-------- SOURCE DATA --------

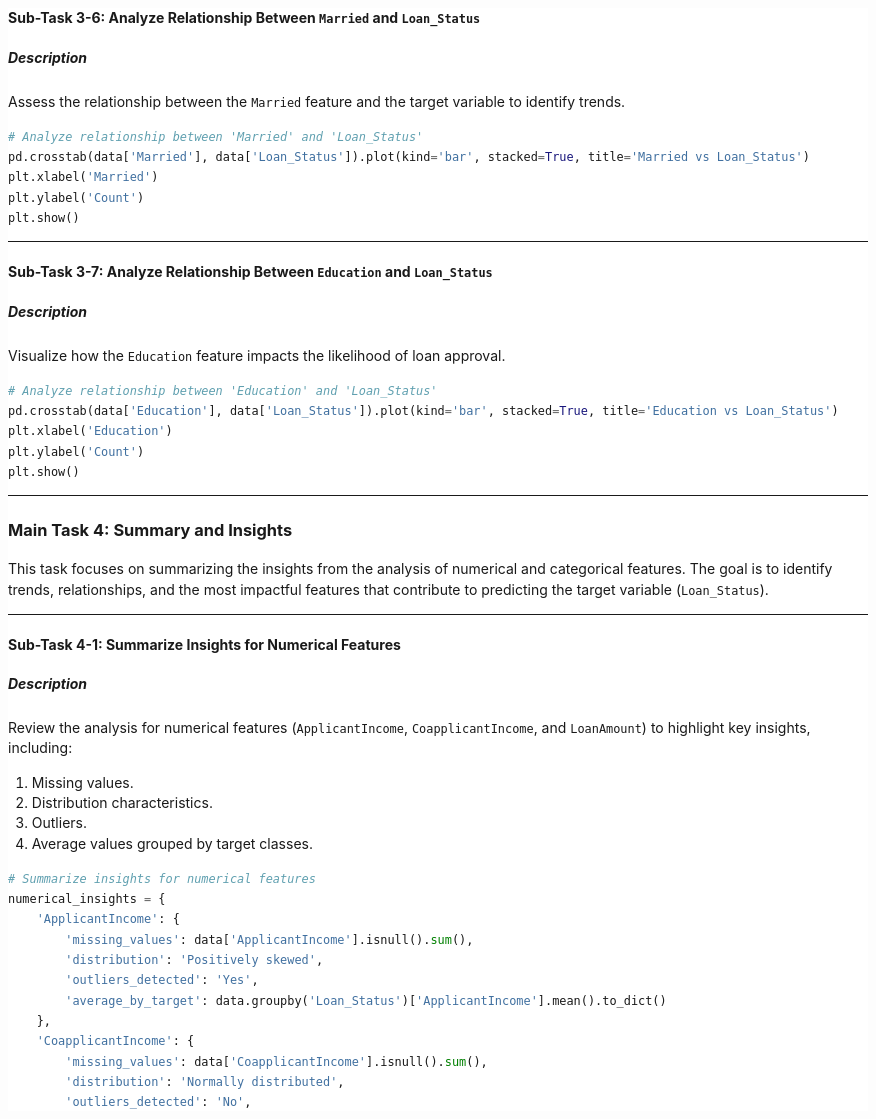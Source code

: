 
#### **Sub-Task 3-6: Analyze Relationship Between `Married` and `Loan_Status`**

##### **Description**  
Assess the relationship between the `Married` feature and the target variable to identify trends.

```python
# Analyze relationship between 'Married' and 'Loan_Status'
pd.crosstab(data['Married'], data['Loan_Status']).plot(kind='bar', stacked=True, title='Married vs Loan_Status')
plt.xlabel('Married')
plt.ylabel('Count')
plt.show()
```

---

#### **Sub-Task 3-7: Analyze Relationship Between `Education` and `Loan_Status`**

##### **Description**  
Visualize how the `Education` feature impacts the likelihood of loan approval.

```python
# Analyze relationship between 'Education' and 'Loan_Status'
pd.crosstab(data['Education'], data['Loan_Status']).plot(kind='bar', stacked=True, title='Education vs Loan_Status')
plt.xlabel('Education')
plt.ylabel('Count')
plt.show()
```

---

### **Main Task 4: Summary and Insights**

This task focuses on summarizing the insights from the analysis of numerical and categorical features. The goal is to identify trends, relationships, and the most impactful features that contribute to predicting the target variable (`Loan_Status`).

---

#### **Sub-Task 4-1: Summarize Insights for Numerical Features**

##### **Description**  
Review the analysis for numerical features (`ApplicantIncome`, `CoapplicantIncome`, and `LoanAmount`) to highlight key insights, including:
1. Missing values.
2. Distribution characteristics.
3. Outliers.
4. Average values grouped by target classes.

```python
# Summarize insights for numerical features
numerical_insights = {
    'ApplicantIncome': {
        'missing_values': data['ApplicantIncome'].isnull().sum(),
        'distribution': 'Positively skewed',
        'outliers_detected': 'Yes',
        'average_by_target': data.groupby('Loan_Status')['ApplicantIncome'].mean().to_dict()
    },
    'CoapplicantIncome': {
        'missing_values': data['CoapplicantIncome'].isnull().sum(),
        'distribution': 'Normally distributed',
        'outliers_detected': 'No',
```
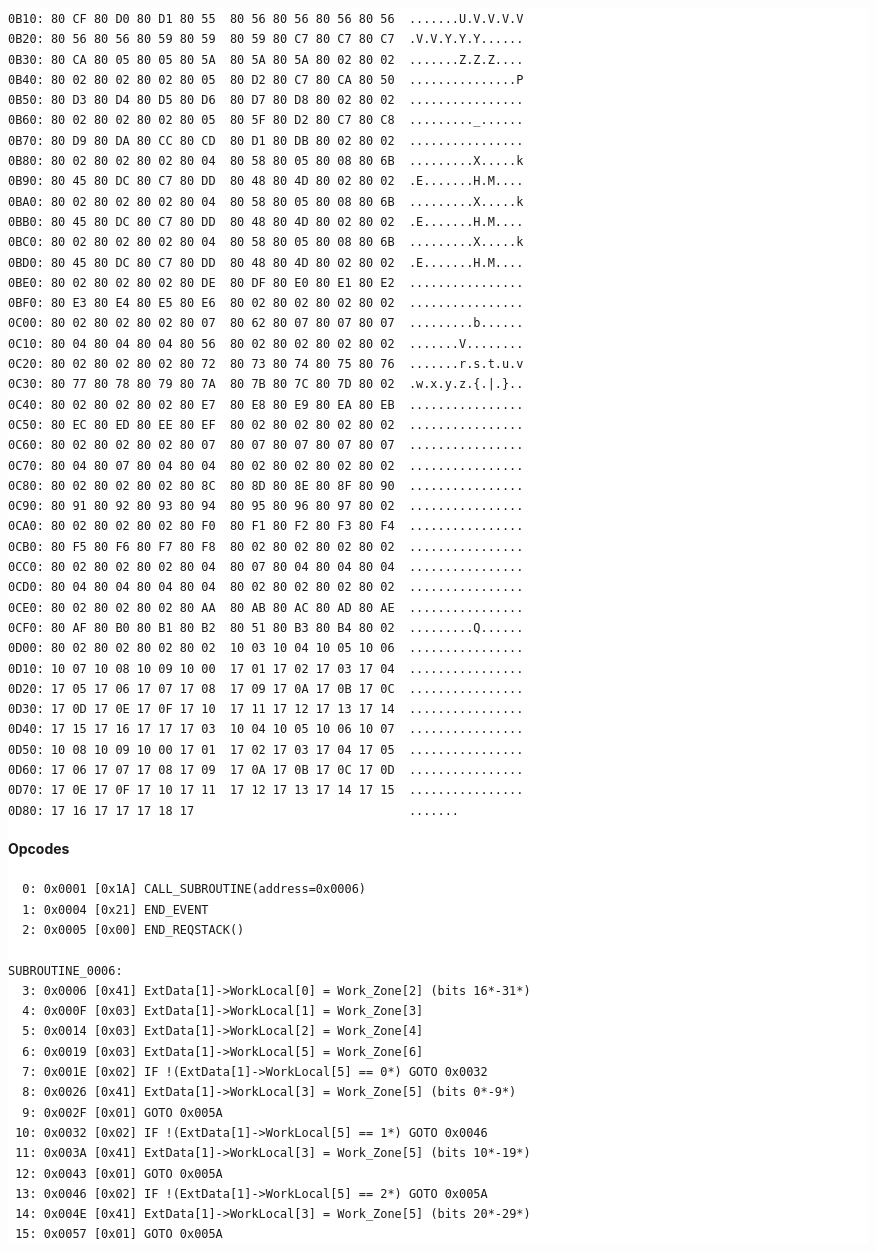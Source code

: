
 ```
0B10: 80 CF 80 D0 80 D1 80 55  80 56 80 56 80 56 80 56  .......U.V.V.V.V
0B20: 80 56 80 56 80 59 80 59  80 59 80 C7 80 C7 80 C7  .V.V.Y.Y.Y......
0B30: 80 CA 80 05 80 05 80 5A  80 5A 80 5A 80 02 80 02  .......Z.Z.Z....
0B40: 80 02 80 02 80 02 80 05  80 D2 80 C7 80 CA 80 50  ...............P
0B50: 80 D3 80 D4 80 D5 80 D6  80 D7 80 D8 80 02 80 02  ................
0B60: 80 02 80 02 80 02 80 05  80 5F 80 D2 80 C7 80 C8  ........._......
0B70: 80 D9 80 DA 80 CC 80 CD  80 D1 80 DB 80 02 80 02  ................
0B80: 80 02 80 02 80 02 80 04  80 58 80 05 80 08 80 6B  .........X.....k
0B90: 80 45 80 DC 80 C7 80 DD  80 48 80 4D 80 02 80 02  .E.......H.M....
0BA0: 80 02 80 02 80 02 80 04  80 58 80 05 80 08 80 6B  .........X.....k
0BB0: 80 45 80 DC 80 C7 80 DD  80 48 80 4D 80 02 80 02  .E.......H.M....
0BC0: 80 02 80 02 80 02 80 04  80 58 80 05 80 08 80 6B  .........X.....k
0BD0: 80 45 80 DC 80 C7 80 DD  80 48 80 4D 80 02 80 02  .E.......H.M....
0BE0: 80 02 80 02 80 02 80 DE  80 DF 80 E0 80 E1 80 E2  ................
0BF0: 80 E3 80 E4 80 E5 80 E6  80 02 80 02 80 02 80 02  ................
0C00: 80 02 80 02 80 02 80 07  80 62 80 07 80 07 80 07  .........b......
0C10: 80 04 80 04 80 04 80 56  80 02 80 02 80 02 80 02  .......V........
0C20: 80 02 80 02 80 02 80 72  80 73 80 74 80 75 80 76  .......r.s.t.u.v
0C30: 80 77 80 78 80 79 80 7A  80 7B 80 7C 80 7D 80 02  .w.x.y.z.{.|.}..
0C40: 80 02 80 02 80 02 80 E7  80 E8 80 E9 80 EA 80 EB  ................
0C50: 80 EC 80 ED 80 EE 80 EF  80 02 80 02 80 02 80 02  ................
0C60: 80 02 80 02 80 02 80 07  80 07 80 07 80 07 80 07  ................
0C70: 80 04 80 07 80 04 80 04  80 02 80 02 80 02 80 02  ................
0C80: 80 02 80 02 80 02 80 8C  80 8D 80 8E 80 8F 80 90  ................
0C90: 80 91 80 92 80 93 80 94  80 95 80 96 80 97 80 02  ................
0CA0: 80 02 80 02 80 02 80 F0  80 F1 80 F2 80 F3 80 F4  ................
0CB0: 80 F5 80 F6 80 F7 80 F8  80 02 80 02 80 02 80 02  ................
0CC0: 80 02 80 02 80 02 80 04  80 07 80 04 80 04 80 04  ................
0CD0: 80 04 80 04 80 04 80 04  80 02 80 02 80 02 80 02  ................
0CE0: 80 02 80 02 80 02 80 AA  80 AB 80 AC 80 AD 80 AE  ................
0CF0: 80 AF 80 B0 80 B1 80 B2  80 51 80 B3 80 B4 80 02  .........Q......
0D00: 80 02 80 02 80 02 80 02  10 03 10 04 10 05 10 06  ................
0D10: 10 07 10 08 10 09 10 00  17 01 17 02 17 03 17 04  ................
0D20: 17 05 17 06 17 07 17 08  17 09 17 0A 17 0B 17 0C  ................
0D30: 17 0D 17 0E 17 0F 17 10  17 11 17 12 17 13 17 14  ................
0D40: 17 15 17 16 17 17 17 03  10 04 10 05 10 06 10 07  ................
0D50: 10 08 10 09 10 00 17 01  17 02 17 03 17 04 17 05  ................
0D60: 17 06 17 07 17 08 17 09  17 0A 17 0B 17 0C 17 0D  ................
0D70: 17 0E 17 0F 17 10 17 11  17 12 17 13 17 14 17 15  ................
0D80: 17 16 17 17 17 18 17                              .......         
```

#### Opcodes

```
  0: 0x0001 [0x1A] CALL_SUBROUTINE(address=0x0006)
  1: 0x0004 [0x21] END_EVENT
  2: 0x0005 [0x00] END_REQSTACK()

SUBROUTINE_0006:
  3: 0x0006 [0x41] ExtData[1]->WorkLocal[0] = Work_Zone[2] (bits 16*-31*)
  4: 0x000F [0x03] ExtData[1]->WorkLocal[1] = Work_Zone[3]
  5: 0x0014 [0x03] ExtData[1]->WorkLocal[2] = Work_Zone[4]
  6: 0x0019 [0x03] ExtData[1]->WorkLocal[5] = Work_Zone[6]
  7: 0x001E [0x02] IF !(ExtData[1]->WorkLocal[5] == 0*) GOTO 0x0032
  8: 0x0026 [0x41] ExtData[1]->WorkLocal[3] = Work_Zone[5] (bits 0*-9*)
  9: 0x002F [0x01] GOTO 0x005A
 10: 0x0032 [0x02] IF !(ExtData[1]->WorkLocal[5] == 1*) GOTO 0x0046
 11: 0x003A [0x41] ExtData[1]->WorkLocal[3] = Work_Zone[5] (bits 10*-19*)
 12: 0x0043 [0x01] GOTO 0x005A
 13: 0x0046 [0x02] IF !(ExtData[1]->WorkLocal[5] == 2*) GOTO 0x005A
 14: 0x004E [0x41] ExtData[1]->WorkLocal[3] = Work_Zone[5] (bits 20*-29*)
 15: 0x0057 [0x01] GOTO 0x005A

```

--------

YOUR ASSIGNMENT - Without any pictures, return the material above exactly.

EXERCISE SOLUTION -
Source code

: 
#### **Sub-Task 3-6: Analyze Relationship Between `Married` and `Loan_Status`**

##### **Description**  
Assess the relationship between the `Married` feature and the target variable to identify trends.

```python
# Analyze relationship between 'Married' and 'Loan_Status'
pd.crosstab(data['Married'], data['Loan_Status']).plot(kind='bar', stacked=True, title='Married vs Loan_Status')
plt.xlabel('Married')
plt.ylabel('Count')
plt.show()
```

---

#### **Sub-Task 3-7: Analyze Relationship Between `Education` and `Loan_Status`**

##### **Description**  
Visualize how the `Education` feature impacts the likelihood of loan approval.

```python
# Analyze relationship between 'Education' and 'Loan_Status'
pd.crosstab(data['Education'], data['Loan_Status']).plot(kind='bar', stacked=True, title='Education vs Loan_Status')
plt.xlabel('Education')
plt.ylabel('Count')
plt.show()
```

---

### **Main Task 4: Summary and Insights**

This task focuses on summarizing the insights from the analysis of numerical and categorical features. The goal is to identify trends, relationships, and the most impactful features that contribute to predicting the target variable (`Loan_Status`).

---

#### **Sub-Task 4-1: Summarize Insights for Numerical Features**

##### **Description**  
Review the analysis for numerical features (`ApplicantIncome`, `CoapplicantIncome`, and `LoanAmount`) to highlight key insights, including:
1. Missing values.
2. Distribution characteristics.
3. Outliers.
4. Average values grouped by target classes.

```python
# Summarize insights for numerical features
numerical_insights = {
    'ApplicantIncome': {
        'missing_values': data['ApplicantIncome'].isnull().sum(),
        'distribution': 'Positively skewed',
        'outliers_detected': 'Yes',
        'average_by_target': data.groupby('Loan_Status')['ApplicantIncome'].mean().to_dict()
    },
    'CoapplicantIncome': {
        'missing_values': data['CoapplicantIncome'].isnull().sum(),
        'distribution': 'Normally distributed',
        'outliers_detected': 'No',
```
Source code

:
 ```
0B10: 80 CF 80 D0 80 D1 80 55  80 56 80 56 80 56 80 56  .......U.V.V.V.V
0B20: 80 56 80 56 80 59 80 59  80 59 80 C7 80 C7 80 C7  .V.V.Y.Y.Y......
0B30: 80 CA 80 05 80 05 80 5A  80 5A 80 5A 80 02 80 02  .......Z.Z.Z....
0B40: 80 02 80 02 80 02 80 05  80 D2 80 C7 80 CA 80 50  ...............P
0B50: 80 D3 80 D4 80 D5 80 D6  80 D7 80 D8 80 02 80 02  ................
0B60: 80 02 80 02 80 02 80 05  80 5F 80 D2 80 C7 80 C8  ........._......
0B70: 80 D9 80 DA 80 CC 80 CD  80 D1 80 DB 80 02 80 02  ................
0B80: 80 02 80 02 80 02 80 04  80 58 80 05 80 08 80 6B  .........X.....k
0B90: 80 45 80 DC 80 C7 80 DD  80 48 80 4D 80 02 80 02  .E.......H.M....
0BA0: 80 02 80 02 80 02 80 04  80 58 80 05 80 08 80 6B  .........X.....k
0BB0: 80 45 80 DC 80 C7 80 DD  80 48 80 4D 80 02 80 02  .E.......H.M....
0BC0: 80 02 80 02 80 02 80 04  80 58 80 05 80 08 80 6B  .........X.....k
0BD0: 80 45 80 DC 80 C7 80 DD  80 48 80 4D 80 02 80 02  .E.......H.M....
0BE0: 80 02 80 02 80 02 80 DE  80 DF 80 E0 80 E1 80 E2  ................
0BF0: 80 E3 80 E4 80 E5 80 E6  80 02 80 02 80 02 80 02  ................
0C00: 80 02 80 02 80 02 80 07  80 62 80 07 80 07 80 07  .........b......
0C10: 80 04 80 04 80 04 80 56  80 02 80 02 80 02 80 02  .......V........
0C20: 80 02 80 02 80 02 80 72  80 73 80 74 80 75 80 76  .......r.s.t.u.v
0C30: 80 77 80 78 80 79 80 7A  80 7B 80 7C 80 7D 80 02  .w.x.y.z.{.|.}..
0C40: 80 02 80 02 80 02 80 E7  80 E8 80 E9 80 EA 80 EB  ................
0C50: 80 EC 80 ED 80 EE 80 EF  80 02 80 02 80 02 80 02  ................
0C60: 80 02 80 02 80 02 80 07  80 07 80 07 80 07 80 07  ................
0C70: 80 04 80 07 80 04 80 04  80 02 80 02 80 02 80 02  ................
0C80: 80 02 80 02 80 02 80 8C  80 8D 80 8E 80 8F 80 90  ................
0C90: 80 91 80 92 80 93 80 94  80 95 80 96 80 97 80 02  ................
0CA0: 80 02 80 02 80 02 80 F0  80 F1 80 F2 80 F3 80 F4  ................
0CB0: 80 F5 80 F6 80 F7 80 F8  80 02 80 02 80 02 80 02  ................
0CC0: 80 02 80 02 80 02 80 04  80 07 80 04 80 04 80 04  ................
0CD0: 80 04 80 04 80 04 80 04  80 02 80 02 80 02 80 02  ................
0CE0: 80 02 80 02 80 02 80 AA  80 AB 80 AC 80 AD 80 AE  ................
0CF0: 80 AF 80 B0 80 B1 80 B2  80 51 80 B3 80 B4 80 02  .........Q......
0D00: 80 02 80 02 80 02 80 02  10 03 10 04 10 05 10 06  ................
0D10: 10 07 10 08 10 09 10 00  17 01 17 02 17 03 17 04  ................
0D20: 17 05 17 06 17 07 17 08  17 09 17 0A 17 0B 17 0C  ................
0D30: 17 0D 17 0E 17 0F 17 10  17 11 17 12 17 13 17 14  ................
0D40: 17 15 17 16 17 17 17 03  10 04 10 05 10 06 10 07  ................
0D50: 10 08 10 09 10 00 17 01  17 02 17 03 17 04 17 05  ................
0D60: 17 06 17 07 17 08 17 09  17 0A 17 0B 17 0C 17 0D  ................
0D70: 17 0E 17 0F 17 10 17 11  17 12 17 13 17 14 17 15  ................
0D80: 17 16 17 17 17 18 17                              .......         
```

#### Opcodes

```
  0: 0x0001 [0x1A] CALL_SUBROUTINE(address=0x0006)
  1: 0x0004 [0x21] END_EVENT
  2: 0x0005 [0x00] END_REQSTACK()

SUBROUTINE_0006:
  3: 0x0006 [0x41] ExtData[1]->WorkLocal[0] = Work_Zone[2] (bits 16*-31*)
  4: 0x000F [0x03] ExtData[1]->WorkLocal[1] = Work_Zone[3]
  5: 0x0014 [0x03] ExtData[1]->WorkLocal[2] = Work_Zone[4]
  6: 0x0019 [0x03] ExtData[1]->WorkLocal[5] = Work_Zone[6]
  7: 0x001E [0x02] IF !(ExtData[1]->WorkLocal[5] == 0*) GOTO 0x0032
  8: 0x0026 [0x41] ExtData[1]->WorkLocal[3] = Work_Zone[5] (bits 0*-9*)
  9: 0x002F [0x01] GOTO 0x005A
 10: 0x0032 [0x02] IF !(ExtData[1]->WorkLocal[5] == 1*) GOTO 0x0046
 11: 0x003A [0x41] ExtData[1]->WorkLocal[3] = Work_Zone[5] (bits 10*-19*)
 12: 0x0043 [0x01] GOTO 0x005A
 13: 0x0046 [0x02] IF !(ExtData[1]->WorkLocal[5] == 2*) GOTO 0x005A
 14: 0x004E [0x41] ExtData[1]->WorkLocal[3] = Work_Zone[5] (bits 20*-29*)
 15: 0x0057 [0x01] GOTO 0x005A

```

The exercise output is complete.